» PROBLEM
The required output is the line that contains "1. **Continue optimizing HNSW parameters**" and every line after it, each written out exactly, up to the end of the entries.

» GIVEN RECORDS
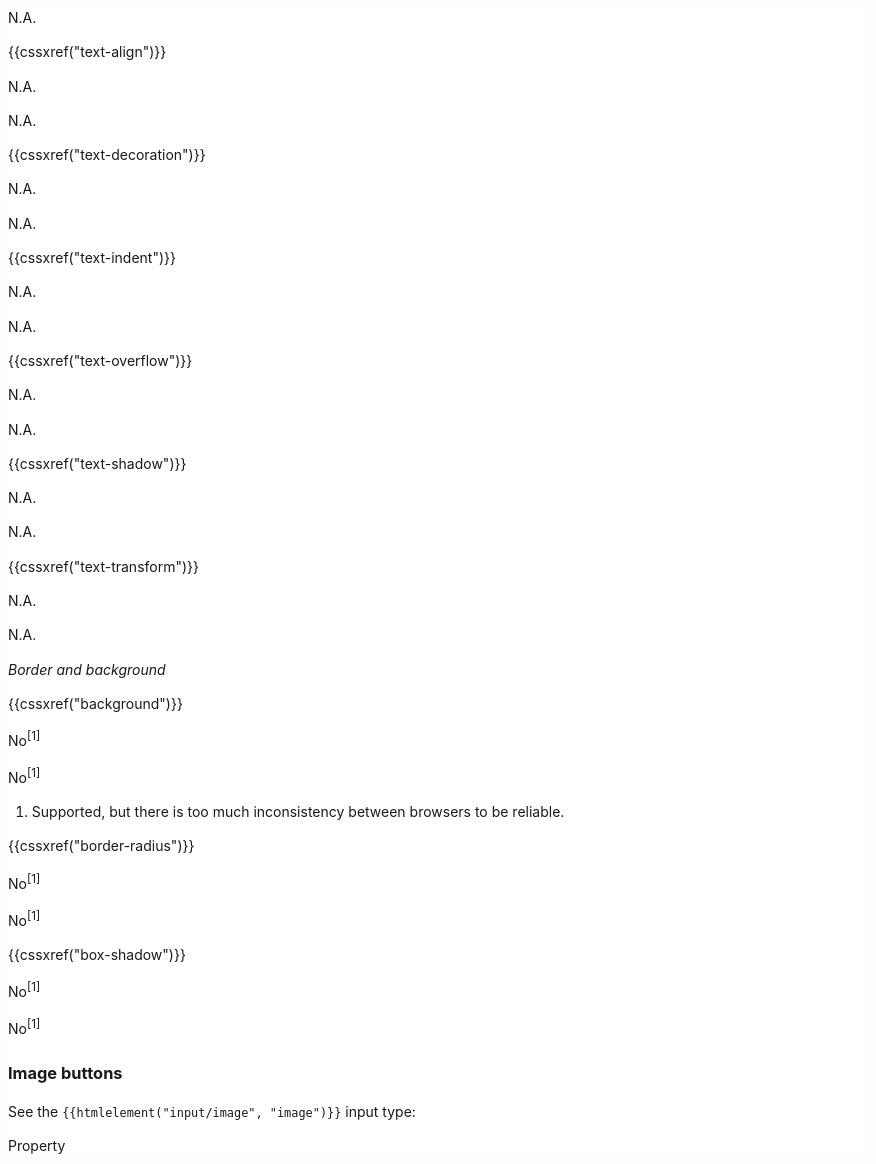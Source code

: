 N.A.

{{cssxref("text-align")}}

N.A.

N.A.

{{cssxref("text-decoration")}}

N.A.

N.A.

{{cssxref("text-indent")}}

N.A.

N.A.

{{cssxref("text-overflow")}}

N.A.

N.A.

{{cssxref("text-shadow")}}

N.A.

N.A.

{{cssxref("text-transform")}}

N.A.

N.A.

*Border and background*

{{cssxref("background")}}

No<sup>\[1\]</sup>

No<sup>\[1\]</sup>

1.  Supported, but there is too much inconsistency between browsers to be reliable.

{{cssxref("border-radius")}}

No<sup>\[1\]</sup>

No<sup>\[1\]</sup>

{{cssxref("box-shadow")}}

No<sup>\[1\]</sup>

No<sup>\[1\]</sup>

### Image buttons

See the `{{htmlelement("input/image", "image")}}` input type:

Property
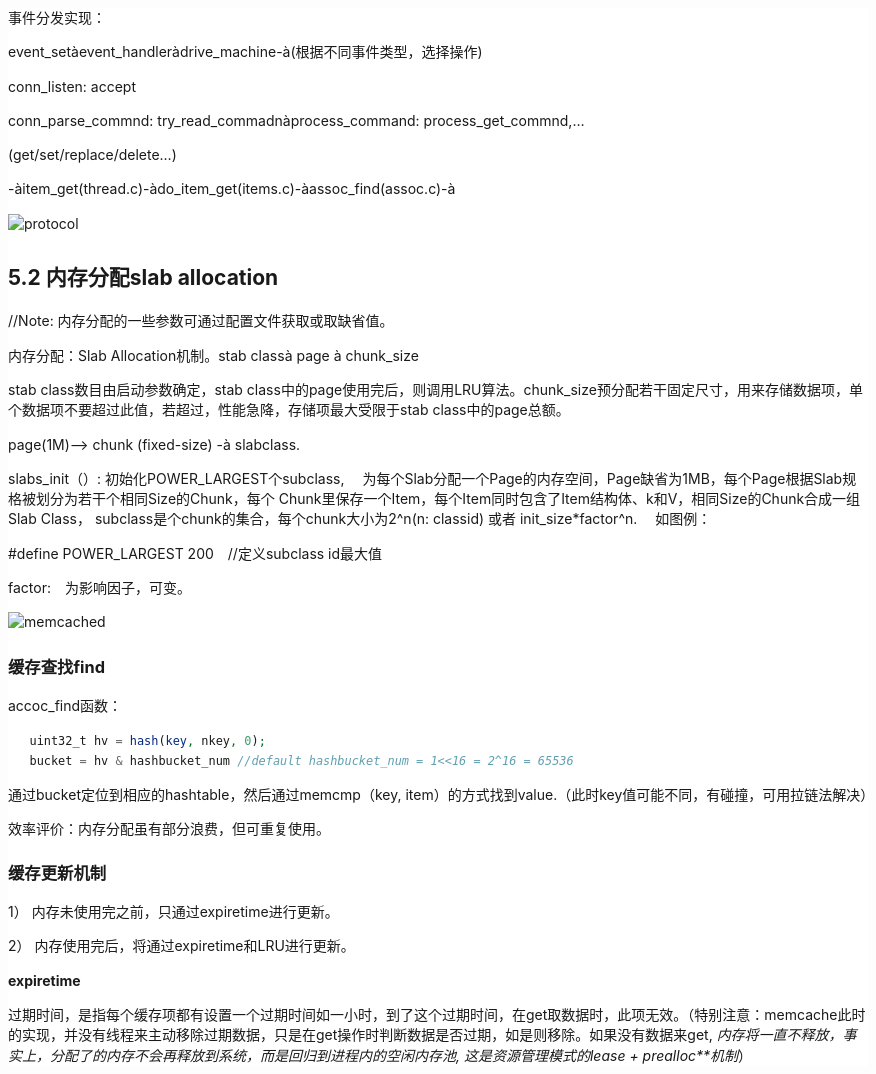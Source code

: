 事件分发实现：

event_setàevent_handleràdrive_machine-à(根据不同事件类型，选择操作)

conn_listen: accept

conn_parse_commnd: try_read_commadnàprocess_command: process_get_commnd,…

(get/set/replace/delete…)

-àitem_get(thread.c)-àdo_item_get(items.c)-àassoc_find(assoc.c)-à

![protocol](../../media/bigdata/db_memcache_005.png)

## 5.2  内存分配slab allocation

//Note: 内存分配的一些参数可通过配置文件获取或取缺省值。

内存分配：Slab Allocation机制。stab classà page à chunk_size

stab class数目由启动参数确定，stab class中的page使用完后，则调用LRU算法。chunk_size预分配若干固定尺寸，用来存储数据项，单个数据项不要超过此值，若超过，性能急降，存储项最大受限于stab class中的page总额。

page(1M)--> chunk (fixed-size) -à slabclass.

slabs_init（）: 初始化POWER_LARGEST个subclass,　 为每个Slab分配一个Page的内存空间，Page缺省为1MB，每个Page根据Slab规格被划分为若干个相同Size的Chunk，每个 Chunk里保存一个Item，每个Item同时包含了Item结构体、k和V，相同Size的Chunk合成一组Slab Class， subclass是个chunk的集合，每个chunk大小为2^n(n: classid) 或者 init_size*factor^n.　 如图例：

\#define POWER_LARGEST 200　//定义subclass id最大值

factor:　为影响因子，可变。

![memcached](../../media/bigdata/db_memcache_006.png)

### 缓存查找find

accoc_find函数：

```php
   uint32_t hv = hash(key, nkey, 0);
   bucket = hv & hashbucket_num //default hashbucket_num = 1<<16 = 2^16 = 65536
```

通过bucket定位到相应的hashtable，然后通过memcmp（key, item）的方式找到value.（此时key值可能不同，有碰撞，可用拉链法解决）

效率评价：内存分配虽有部分浪费，但可重复使用。

### 缓存更新机制

1） 内存未使用完之前，只通过expiretime进行更新。

2） 内存使用完后，将通过expiretime和LRU进行更新。

**expiretime**

过期时间，是指每个缓存项都有设置一个过期时间如一小时，到了这个过期时间，在get取数据时，此项无效。（特别注意：memcache此时的实现，并没有线程来主动移除过期数据，只是在get操作时判断数据是否过期，如是则移除。如果没有数据来get, *内存将一直不释放，事实上，分配了的内存不会再释放到系统，而是回归到进程内的空闲内存池,* *这是资源管理模式的lease + prealloc**机制*）
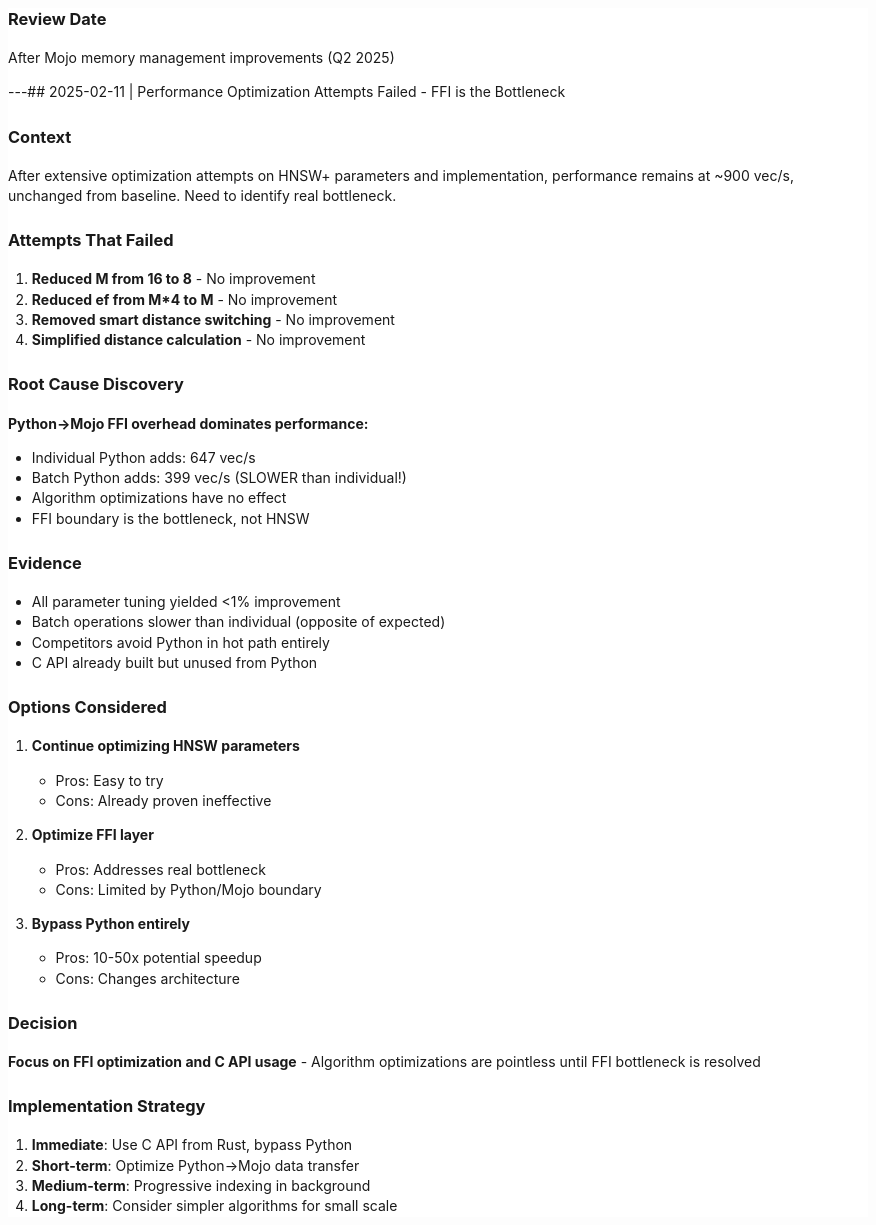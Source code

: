 ### Review Date
After Mojo memory management improvements (Q2 2025)

---## 2025-02-11 | Performance Optimization Attempts Failed - FFI is the Bottleneck

### Context
After extensive optimization attempts on HNSW+ parameters and implementation, performance remains at ~900 vec/s, unchanged from baseline. Need to identify real bottleneck.

### Attempts That Failed
1. **Reduced M from 16 to 8** - No improvement
2. **Reduced ef from M*4 to M** - No improvement  
3. **Removed smart distance switching** - No improvement
4. **Simplified distance calculation** - No improvement

### Root Cause Discovery
**Python→Mojo FFI overhead dominates performance:**
- Individual Python adds: 647 vec/s
- Batch Python adds: 399 vec/s (SLOWER than individual!)
- Algorithm optimizations have no effect
- FFI boundary is the bottleneck, not HNSW

### Evidence
- All parameter tuning yielded <1% improvement
- Batch operations slower than individual (opposite of expected)
- Competitors avoid Python in hot path entirely
- C API already built but unused from Python

### Options Considered
1. **Continue optimizing HNSW parameters**
   - Pros: Easy to try
   - Cons: Already proven ineffective
   
2. **Optimize FFI layer**
   - Pros: Addresses real bottleneck
   - Cons: Limited by Python/Mojo boundary
   
3. **Bypass Python entirely**
   - Pros: 10-50x potential speedup
   - Cons: Changes architecture

### Decision
**Focus on FFI optimization and C API usage** - Algorithm optimizations are pointless until FFI bottleneck is resolved

### Implementation Strategy
1. **Immediate**: Use C API from Rust, bypass Python
2. **Short-term**: Optimize Python→Mojo data transfer
3. **Medium-term**: Progressive indexing in background
4. **Long-term**: Consider simpler algorithms for small scale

» YOUR SOLUTION
1. **Continue optimizing HNSW parameters**
   - Pros: Easy to try
   - Cons: Already proven ineffective
   
2. **Optimize FFI layer**
   - Pros: Addresses real bottleneck
   - Cons: Limited by Python/Mojo boundary
   
3. **Bypass Python entirely**
   - Pros: 10-50x potential speedup
   - Cons: Changes architecture

### Decision
**Focus on FFI optimization and C API usage** - Algorithm optimizations are pointless until FFI bottleneck is resolved

### Implementation Strategy
1. **Immediate**: Use C API from Rust, bypass Python
2. **Short-term**: Optimize Python→Mojo data transfer
3. **Medium-term**: Progressive indexing in background
4. **Long-term**: Consider simpler algorithms for small scale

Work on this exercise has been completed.